Verschiedene Programmierebenen für eine breitere Anwendung

Soweit der Stand der Forschung, aber wie genau unterstützen wir bei CONTACT die Entwicklung wiederverwendbarer Programmbausteine, die Integration von Simulationsmodellen oder KI-gestützter Analysemethoden? Ein Beispiel für den Einsatz in der Praxis findet sich im Bereich der vorausschauenden Wartung (englisch: predictive maintenance). Vorausschauend heißt, dass Wartungszeiträume nicht wie bisher in festen Abständen stattfinden, sondern in Abhängigkeit von Betriebsdaten und Ereignissen an der Maschine oder Anlage berechnet werden. Unsere Plattform Elements for IoT stellt für solche Anwendungsfälle eine Lösung bereit, Betriebsdaten direkt zu analysieren. Dabei speichert der Digitale Zwilling die Daten der jeweiligen Maschine oder Anlage in einem eindeutigen Kontext. Diese lassen sich anhand einer blockbasierten Programmierung direkt abrufen und einfach auswerten. Mit der No-Code-Funktionalität der IoT-Plattform können Fachabteilungen Digitale Zwillinge intuitiv erstellen, automatische Regeln definieren und Ereignisse überwachen sowie Diagramme und Dashboards anlegen – ohne eine Zeile Code zu schreiben.

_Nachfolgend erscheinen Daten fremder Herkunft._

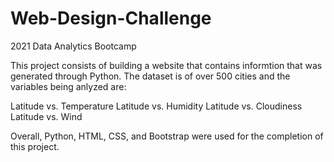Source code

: # Web-Design-Challenge
2021 Data Analytics Bootcamp


This project consists of building a website that contains informtion that was generated through Python. The dataset is of over 500 cities and the variables being anlyzed are:

Latitude vs. Temperature
Latitude vs. Humidity
Latitude vs. Cloudiness
Latitude vs. Wind


Overall, Python, HTML, CSS, and Bootstrap were used for the completion of this project.


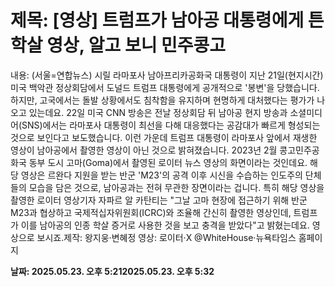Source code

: # **제목: [영상] 트럼프가 남아공 대통령에게 튼 학살 영상, 알고 보니 민주콩고**

  내용: (서울=연합뉴스) 시릴 라마포사 남아프리카공화국 대통령이 지난 21일(현지시간) 미국 백악관 정상회담에서 도널드 트럼프 대통령에게 공개적으로 '봉변'을 당했습니다.     하지만, 고국에서는 돌발 상황에서도 침착함을 유지하며 현명하게 대처했다는 평가가 나오고 있는데요.    22일 미국 CNN 방송은 전날 정상회담 뒤 남아공 현지 방송과 소셜미디어(SNS)에서는 라마포사 대통령이 최선을 다해 대응했다는 공감대가 빠르게 형성되는 것으로 보인다고 보도했습니다.    이런 가운데 트럼프 대통령이 라마포사 앞에서 재생한 영상이 남아공에서 촬영한 영상이 아닌 것으로 밝혀졌습니다.     2023년 2월 콩고민주공화국 동부 도시 고마(Goma)에서 촬영된 로이터 뉴스 영상의 화면이라는 것인데요.     해당 영상은 르완다 지원을 받는 반군 'M23'의 공격 이후 시신을 수습하는 인도주의 단체들의 모습을 담은 것으로, 남아공과는 전혀 무관한 장면이라는 겁니다.     특히 해당 영상을 촬영한 로이터 영상기자 자파르 알 카탄티는 "그날 고마 현장에 접근하기 위해 반군 M23과 협상하고 국제적십자위원회(ICRC)와 조율해 간신히 촬영한 영상인데, 트럼프가 이를 남아공의 인종 학살 증거로 사용한 것을 보고 충격을 받았다"고 밝혔는데요.     영상으로 보시죠.제작: 왕지웅·변혜정    영상: 로이터·X @WhiteHouse·뉴욕타임스 홈페이지

  **날짜: 2025.05.23. 오후 5:212025.05.23. 오후 5:32**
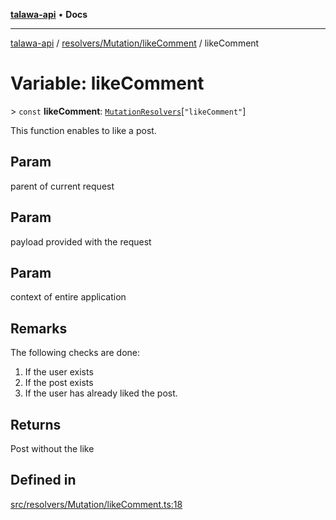 [**talawa-api**](../../../../README.md) • **Docs**

***

[talawa-api](../../../../modules.md) / [resolvers/Mutation/likeComment](../README.md) / likeComment

# Variable: likeComment

\> `const` **likeComment**: [`MutationResolvers`](../../../../types/generatedGraphQLTypes/type-aliases/MutationResolvers.md)\[`"likeComment"`\]

This function enables to like a post.

## Param

parent of current request

## Param

payload provided with the request

## Param

context of entire application

## Remarks

The following checks are done:
1. If the user exists
2. If the post exists
3. If the user has already liked the post.

## Returns

Post without the like

## Defined in

[src/resolvers/Mutation/likeComment.ts:18](https://github.com/PalisadoesFoundation/talawa-api/blob/a6e7ac91b581c9109559657faf0f934f3eb41fe7/src/resolvers/Mutation/likeComment.ts#L18)
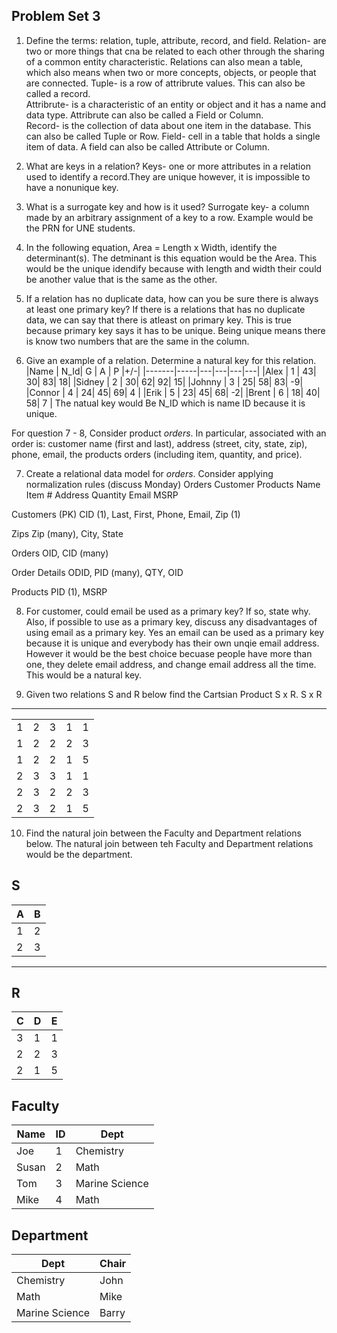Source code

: ## Problem Set 3 

1. Define the terms: relation, tuple, attribute, record, and field.
  Relation- are two or more things that cna be related to each other through the sharing of a common entity characteristic. Relations can also mean a table, which also means when two or more concepts, objects, or people that are connected. 
  Tuple- is a row of attribrute values. This can also be called a record.  
  Attribrute- is a characteristic of an entity or object and it has a name and data type. Attribrute can also be called a Field or Column.          
  Record- is the collection of data about one item in the database. This can also be called Tuple or Row.
  Field- cell in a table that holds a single item of data. A field can also be called Attribute or Column.
  
2. What are keys in a relation?
  Keys- one or more attributes in a relation used to identify a record.They are unique however, it is impossible to have a nonunique key.
  
3. What is a surrogate key and how is it used?
  Surrogate key- a column made by an arbitrary assignment of a key to a row. Example would be the PRN for UNE students.
  
4. In the following equation, Area = Length x Width, identify the determinant(s).
  The detminant is this equation would be the Area. This would be the unique idendify because with length and width their could be another value that is the same as the other. 
  
5. If a relation has no duplicate data, how can you be sure there is always at least one primary key?
  If there is a relations that has no duplicate data, we can say that there is atleast on primary key. This is true because primary key says it has to be unique. Being unique means there is know two numbers that are the same in the column.
  
6. Give an example of a relation.  Determine a natural key for this relation.
|Name   | N_Id| G | A | P |+/-|
|-------|-----|---|---|---|---|
|Alex   |  1  | 43| 30| 83| 18|
|Sidney |  2  | 30| 62| 92| 15|
|Johnny |  3  | 25| 58| 83| -9|
|Connor |  4  | 24| 45| 69| 4 |
|Erik   |  5  | 23| 45| 68| -2|
|Brent  |  6  | 18| 40| 58| 7 |
  The natual key would Be N_ID which is name ID because it is unique.
   
  For question 7 - 8, Consider product *orders*.  In particular, associated with an order is: customer name (first and last), address (street, city, state, zip), phone, email, the products orders (including item, quantity, and price).  

7. Create a relational data model for *orders*.  Consider applying normalization rules (discuss Monday)
Orders
  Customer      Products
  Name          Item #
  Address       Quantity
  Email         MSRP
 
Customers (PK)
CID (1), Last, First, Phone, Email, Zip (1)

Zips
Zip (many), City, State

Orders 
OID, CID (many)

Order Details
ODID, PID (many), QTY, OID

Products
PID (1), MSRP

8. For customer, could email be used as a primary key?  If so, state why.  Also, if possible to use as a primary key, discuss any disadvantages of using email as a primary key.
  Yes an email can be used as a primary key because it is unique and everybody has their own unqie email address. However it would be the best choice becuase people have more than one, they delete email address, and change email address all the time. This would be a natural key.

9. Given two relations S and R below find the Cartsian Product S x R. 
  S x R
---------------------
|   |   |   |   |   |
|---|---|---|---|---|
| 1 | 2 | 3 | 1 | 1 |
| 1 | 2 | 2 | 2 | 3 |
| 1 | 2 | 2 | 1 | 5 |
| 2 | 3 | 3 | 1 | 1 |
| 2 | 3 | 2 | 2 | 3 |
| 2 | 3 | 2 | 1 | 5 |

10. Find the natural join between the Faculty and Department relations below.
  The natural join between teh Faculty and Department relations would be the department.

S
--------------
| A | B |
|---|---|
| 1 | 2 |
| 2 | 3 |
---------

R
------------
| C | D | E |
|---|---|---|
| 3 | 1 | 1 |
| 2 | 2 | 3 |
| 2 | 1 | 5 |



Faculty
--------------
| Name | ID | Dept |
|-------|----|----------------|
| Joe | 1 | Chemistry |
| Susan | 2 | Math |
| Tom | 3 | Marine Science |
| Mike | 4 | Math |


Department
------------
| Dept | Chair  |
|---|---|
| Chemistry | John |
| Math | Mike |
| Marine Science | Barry |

Darüber hinaus gibt es Anwendungen rund um den Digitalen Zwilling, die mehr Programmier-Know-how erfordern. Hierfür bietet die Plattform Analysten die Möglichkeit, mit einem Jupyter Notebook oder anderen Analysewerkzeug ihre Modelle in einer höheren Programmiersprache selbst zu entwickeln. Vor allem im Bereich des Prototyping ist Python die Sprache der Wahl. Es ist aber auch möglich, mit einer Compiler-basierten Programmiersprache wie C++ zu arbeiten. Eine kontinuierliche Berechnung der Prognosen erfolgt dann über eine Automatisierung der Modelle, die in einer Laufzeitumgebung zur Verfügung stehen. Die Ausführung des Codes erfolgt entweder in der eigenen IT-Infrastruktur oder direkt an der Anlage oder Maschine im Feld (Edge).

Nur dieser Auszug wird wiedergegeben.